Prepped by increasingly-political artists -- think Bruce Springsteen, John Mellencamp, and U2 -- rock fans were ready for an Australian LP fueled by outrage. Even if the band were bringing up issues many of their countrymen had spent decades burying.

“I think our frame of reference is basically just a lot broader than most peoples’,” Peter Garrett told Noise 11. “We are prepared to have a go at (difficult subjects) even if it seems appearing very grandiose and profound and didactic and whatever. I think it’s just something that we’ve been prepared to have a go at. When you get it right and it coincides with what other people are feeling, then, yes, you do have a really strong record.

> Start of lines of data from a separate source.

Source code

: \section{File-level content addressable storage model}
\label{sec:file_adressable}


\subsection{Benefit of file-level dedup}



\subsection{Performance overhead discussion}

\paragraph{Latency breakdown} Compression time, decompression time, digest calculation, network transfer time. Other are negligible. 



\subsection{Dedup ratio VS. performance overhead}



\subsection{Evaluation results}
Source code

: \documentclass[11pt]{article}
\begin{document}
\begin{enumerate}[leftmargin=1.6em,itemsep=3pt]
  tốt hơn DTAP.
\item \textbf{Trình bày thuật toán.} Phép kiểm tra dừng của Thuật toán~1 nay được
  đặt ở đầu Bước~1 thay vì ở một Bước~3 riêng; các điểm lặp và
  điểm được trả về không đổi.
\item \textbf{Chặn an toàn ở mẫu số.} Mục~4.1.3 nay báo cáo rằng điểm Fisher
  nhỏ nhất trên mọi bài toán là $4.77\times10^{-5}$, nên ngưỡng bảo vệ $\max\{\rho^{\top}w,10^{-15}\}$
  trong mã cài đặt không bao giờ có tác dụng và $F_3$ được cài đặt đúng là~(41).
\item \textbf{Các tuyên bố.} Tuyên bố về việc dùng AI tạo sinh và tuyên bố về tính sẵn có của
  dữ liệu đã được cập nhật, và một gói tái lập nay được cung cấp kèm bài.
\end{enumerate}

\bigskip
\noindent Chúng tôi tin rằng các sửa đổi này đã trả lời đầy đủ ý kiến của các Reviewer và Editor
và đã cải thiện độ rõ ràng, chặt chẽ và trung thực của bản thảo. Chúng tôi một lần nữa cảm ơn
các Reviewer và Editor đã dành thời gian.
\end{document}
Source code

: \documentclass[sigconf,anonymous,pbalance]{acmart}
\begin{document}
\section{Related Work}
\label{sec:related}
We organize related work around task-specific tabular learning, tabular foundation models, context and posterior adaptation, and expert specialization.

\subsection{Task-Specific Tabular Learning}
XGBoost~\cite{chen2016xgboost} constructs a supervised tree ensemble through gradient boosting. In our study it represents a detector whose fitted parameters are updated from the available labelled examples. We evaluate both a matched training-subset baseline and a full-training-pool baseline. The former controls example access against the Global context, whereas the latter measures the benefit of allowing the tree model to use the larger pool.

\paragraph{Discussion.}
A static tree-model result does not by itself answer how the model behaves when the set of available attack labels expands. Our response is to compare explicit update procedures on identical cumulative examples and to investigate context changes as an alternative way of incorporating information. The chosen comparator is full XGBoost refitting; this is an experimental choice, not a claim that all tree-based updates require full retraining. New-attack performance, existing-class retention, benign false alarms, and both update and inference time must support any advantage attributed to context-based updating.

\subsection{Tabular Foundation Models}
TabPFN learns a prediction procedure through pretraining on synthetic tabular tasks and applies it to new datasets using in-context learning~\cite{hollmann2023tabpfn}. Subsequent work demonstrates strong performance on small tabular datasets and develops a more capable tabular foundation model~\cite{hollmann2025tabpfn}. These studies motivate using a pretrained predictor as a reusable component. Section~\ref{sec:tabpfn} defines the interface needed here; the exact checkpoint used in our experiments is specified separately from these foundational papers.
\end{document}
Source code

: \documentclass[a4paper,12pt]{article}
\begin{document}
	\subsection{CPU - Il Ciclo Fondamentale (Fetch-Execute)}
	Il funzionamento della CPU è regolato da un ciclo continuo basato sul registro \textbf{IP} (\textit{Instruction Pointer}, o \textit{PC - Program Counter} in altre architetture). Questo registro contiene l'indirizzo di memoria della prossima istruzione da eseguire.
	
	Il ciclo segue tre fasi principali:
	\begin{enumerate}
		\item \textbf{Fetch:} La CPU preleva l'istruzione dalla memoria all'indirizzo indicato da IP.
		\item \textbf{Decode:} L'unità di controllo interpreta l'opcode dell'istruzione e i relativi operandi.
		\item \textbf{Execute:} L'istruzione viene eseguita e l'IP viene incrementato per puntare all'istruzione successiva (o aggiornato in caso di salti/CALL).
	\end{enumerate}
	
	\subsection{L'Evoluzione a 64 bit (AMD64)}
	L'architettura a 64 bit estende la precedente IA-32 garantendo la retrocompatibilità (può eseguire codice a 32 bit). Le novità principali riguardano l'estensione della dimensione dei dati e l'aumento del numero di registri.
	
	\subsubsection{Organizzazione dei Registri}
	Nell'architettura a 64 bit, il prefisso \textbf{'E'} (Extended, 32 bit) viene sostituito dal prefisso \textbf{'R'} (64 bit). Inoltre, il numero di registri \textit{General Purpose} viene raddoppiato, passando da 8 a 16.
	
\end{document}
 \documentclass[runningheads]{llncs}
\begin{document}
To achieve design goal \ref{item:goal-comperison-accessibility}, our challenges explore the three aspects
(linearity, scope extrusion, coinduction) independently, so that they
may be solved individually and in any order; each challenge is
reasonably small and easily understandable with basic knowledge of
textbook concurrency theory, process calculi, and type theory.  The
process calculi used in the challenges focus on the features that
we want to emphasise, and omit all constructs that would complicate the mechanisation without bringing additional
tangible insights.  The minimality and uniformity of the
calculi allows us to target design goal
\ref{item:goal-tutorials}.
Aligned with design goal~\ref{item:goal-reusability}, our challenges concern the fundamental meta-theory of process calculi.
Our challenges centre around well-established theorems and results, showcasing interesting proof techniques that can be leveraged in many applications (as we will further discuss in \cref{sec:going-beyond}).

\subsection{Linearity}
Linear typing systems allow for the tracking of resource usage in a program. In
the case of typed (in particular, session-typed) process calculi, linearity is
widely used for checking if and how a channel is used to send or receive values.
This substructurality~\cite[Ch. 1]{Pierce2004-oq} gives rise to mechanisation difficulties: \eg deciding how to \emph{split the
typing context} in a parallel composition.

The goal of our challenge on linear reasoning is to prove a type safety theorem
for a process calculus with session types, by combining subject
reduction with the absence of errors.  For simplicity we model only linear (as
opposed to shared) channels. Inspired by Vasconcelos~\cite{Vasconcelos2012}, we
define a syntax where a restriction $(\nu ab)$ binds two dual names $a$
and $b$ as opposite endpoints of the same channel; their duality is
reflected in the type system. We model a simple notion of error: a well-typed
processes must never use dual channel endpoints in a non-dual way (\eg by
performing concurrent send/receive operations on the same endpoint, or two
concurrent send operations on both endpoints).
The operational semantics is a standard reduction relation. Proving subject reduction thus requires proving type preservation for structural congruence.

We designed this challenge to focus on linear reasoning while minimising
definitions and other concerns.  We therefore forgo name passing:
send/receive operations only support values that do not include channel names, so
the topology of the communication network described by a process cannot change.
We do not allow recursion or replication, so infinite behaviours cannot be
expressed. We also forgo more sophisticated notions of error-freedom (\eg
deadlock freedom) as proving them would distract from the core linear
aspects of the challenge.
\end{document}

But when you don’t, then everyone looks at you like you’ve come from another planet.”

Diesel and Dust arrived in August 1987 and became an international sensation. It achieved platinum status in the United States (and Canada and Sweden and…) and went 7x times platinum in Australia. Both “Beds Are Burning” and “The Dead Heart” became massive global hits -- the former is still a staple of alternative and rock radio.

“The record did unbelievably well, which is still surprising to me,” Moginie said. “It was given a green light all around the globe, like the keys to a city. It surprises me now that a record by a bunch of whitefellas from Sydney about the problems of indigenous people in Australia could be a hit worldwide. That isn’t supposed to happen. But it turned out that people got it, maybe it was the poetry of the landscape in the videos we did, the focus of the sound of the record producer Warne Livesey brought to it, the fact ‘Beds’ was on it, or that we meant what we said.”